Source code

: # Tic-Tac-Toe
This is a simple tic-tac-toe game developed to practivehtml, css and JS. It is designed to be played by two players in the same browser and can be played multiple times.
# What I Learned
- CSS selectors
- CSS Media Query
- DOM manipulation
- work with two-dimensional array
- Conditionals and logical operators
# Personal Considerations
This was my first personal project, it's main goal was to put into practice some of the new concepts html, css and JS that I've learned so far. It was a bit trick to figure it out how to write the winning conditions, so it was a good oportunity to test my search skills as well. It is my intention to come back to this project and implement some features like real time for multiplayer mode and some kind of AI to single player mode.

_____

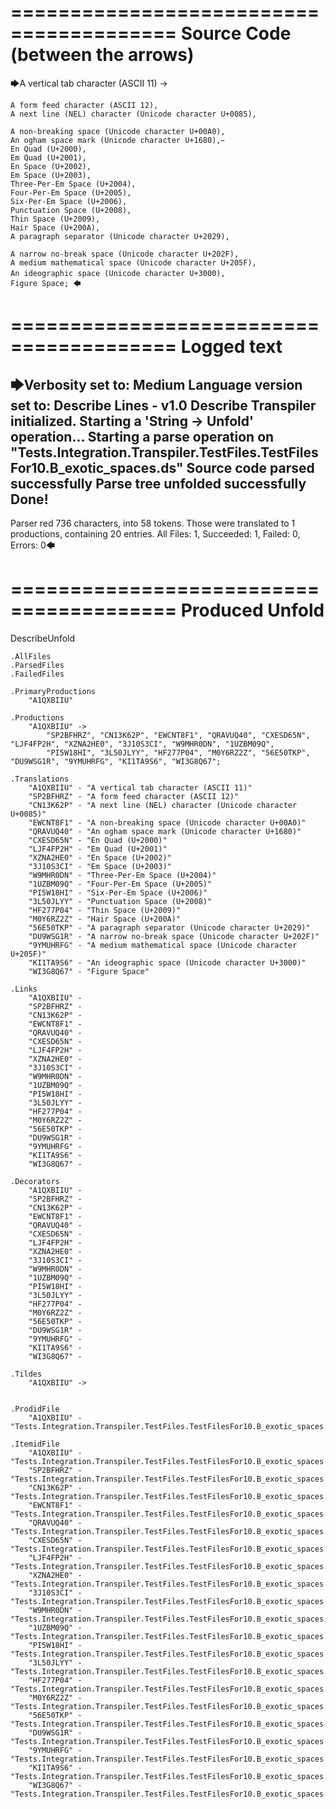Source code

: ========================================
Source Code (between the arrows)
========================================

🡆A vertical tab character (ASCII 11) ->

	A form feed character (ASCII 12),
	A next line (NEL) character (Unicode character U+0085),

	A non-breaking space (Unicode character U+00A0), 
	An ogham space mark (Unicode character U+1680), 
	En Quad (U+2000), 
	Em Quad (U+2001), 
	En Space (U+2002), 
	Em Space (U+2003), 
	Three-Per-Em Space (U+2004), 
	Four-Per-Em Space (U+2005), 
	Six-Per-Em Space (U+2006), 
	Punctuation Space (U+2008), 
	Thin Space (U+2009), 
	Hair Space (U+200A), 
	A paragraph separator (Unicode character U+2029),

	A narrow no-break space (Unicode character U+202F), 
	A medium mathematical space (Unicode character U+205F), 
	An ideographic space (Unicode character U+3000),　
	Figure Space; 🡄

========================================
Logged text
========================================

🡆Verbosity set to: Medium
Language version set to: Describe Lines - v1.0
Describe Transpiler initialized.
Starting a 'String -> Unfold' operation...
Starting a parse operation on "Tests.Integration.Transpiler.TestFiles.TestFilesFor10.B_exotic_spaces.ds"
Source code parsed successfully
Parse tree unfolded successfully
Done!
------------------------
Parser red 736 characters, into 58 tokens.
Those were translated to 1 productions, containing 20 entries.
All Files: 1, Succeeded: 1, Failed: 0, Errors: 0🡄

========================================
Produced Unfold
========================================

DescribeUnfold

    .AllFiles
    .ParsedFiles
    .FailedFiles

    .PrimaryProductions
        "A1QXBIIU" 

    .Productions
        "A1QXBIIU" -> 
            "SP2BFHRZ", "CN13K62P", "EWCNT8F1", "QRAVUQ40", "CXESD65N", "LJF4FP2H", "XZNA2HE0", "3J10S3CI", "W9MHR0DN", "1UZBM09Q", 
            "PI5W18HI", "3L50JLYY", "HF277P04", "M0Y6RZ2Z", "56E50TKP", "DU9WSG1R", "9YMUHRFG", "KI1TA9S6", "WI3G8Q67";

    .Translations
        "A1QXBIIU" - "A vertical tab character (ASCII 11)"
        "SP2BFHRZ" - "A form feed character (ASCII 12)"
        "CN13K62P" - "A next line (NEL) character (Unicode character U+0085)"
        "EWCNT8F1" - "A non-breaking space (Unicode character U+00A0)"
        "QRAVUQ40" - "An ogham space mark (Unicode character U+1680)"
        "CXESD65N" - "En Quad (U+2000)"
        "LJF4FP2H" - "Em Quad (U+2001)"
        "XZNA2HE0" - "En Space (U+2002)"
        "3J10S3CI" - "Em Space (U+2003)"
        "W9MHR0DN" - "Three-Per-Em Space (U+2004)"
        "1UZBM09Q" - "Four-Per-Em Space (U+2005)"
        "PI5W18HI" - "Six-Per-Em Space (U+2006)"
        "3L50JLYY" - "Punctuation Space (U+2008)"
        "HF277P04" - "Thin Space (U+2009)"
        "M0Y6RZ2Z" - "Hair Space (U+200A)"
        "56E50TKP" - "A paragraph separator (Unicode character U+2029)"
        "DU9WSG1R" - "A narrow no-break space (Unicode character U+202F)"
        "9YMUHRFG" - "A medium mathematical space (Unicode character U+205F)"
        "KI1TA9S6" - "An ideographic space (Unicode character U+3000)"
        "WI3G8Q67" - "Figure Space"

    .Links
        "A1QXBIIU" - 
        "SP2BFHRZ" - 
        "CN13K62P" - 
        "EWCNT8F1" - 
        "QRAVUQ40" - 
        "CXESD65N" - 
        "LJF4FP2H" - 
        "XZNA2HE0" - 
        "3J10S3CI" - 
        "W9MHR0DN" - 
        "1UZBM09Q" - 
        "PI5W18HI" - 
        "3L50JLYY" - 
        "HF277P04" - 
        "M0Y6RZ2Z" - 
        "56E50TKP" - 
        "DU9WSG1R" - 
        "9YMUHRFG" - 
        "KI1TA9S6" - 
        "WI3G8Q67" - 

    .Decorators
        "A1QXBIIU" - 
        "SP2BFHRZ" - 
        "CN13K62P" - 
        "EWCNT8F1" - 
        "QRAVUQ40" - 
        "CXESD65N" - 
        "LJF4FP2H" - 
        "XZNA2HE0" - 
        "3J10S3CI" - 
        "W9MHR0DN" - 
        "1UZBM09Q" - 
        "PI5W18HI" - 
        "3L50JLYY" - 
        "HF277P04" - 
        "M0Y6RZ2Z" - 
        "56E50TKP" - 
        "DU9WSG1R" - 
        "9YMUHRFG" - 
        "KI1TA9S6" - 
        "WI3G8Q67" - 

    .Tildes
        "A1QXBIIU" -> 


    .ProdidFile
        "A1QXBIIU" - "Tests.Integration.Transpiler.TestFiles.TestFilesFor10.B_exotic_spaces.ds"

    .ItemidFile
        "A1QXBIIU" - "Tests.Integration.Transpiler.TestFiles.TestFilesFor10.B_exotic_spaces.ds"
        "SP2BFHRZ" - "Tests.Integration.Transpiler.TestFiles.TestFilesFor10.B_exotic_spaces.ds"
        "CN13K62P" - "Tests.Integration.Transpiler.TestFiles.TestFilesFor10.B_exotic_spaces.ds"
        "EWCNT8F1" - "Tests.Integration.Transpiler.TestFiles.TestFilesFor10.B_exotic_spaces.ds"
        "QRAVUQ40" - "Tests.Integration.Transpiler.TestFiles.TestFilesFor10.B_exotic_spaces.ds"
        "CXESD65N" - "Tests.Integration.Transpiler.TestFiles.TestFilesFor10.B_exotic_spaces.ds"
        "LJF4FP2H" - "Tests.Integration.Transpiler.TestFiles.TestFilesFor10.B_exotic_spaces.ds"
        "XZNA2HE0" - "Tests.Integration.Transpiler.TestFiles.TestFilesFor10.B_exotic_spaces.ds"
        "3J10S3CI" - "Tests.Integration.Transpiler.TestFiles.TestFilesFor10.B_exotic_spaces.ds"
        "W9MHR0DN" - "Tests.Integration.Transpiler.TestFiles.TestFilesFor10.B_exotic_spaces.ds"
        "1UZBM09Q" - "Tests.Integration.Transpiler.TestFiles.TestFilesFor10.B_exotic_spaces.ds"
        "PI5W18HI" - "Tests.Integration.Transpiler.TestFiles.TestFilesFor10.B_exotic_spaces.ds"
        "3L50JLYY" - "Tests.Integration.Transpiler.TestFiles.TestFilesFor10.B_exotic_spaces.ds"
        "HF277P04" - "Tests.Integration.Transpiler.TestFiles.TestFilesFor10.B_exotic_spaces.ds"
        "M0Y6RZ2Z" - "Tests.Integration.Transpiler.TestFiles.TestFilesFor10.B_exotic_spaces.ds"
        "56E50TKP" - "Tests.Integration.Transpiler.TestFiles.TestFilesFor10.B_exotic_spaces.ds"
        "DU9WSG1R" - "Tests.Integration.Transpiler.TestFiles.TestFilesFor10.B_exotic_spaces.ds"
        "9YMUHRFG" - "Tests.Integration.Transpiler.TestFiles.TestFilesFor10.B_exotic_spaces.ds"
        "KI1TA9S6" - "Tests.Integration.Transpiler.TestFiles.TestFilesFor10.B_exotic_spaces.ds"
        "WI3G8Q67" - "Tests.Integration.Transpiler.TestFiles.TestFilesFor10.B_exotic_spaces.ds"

_____

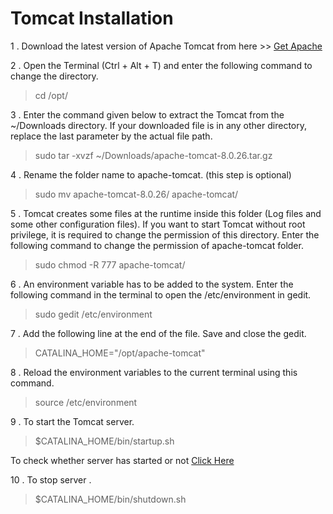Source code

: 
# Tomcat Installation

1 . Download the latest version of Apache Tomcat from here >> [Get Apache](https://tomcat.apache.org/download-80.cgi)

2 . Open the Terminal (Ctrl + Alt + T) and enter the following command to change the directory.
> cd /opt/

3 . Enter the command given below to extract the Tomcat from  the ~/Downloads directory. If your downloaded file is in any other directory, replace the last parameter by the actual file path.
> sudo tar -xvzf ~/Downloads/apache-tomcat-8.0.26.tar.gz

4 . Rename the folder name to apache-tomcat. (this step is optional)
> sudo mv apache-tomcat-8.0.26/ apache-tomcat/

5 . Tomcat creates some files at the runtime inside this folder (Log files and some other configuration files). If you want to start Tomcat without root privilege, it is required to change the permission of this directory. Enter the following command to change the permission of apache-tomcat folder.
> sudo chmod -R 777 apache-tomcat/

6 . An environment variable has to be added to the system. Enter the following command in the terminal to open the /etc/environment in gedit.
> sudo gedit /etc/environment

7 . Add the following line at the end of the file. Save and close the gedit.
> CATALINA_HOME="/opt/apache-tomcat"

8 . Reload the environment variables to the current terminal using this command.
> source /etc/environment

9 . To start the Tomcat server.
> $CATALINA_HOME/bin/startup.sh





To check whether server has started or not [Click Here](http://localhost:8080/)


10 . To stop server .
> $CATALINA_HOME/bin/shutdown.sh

_____

● Exercise:
Please tally the lines in the data above containing the string "feed", and give the number alone.

● Exercise response:
2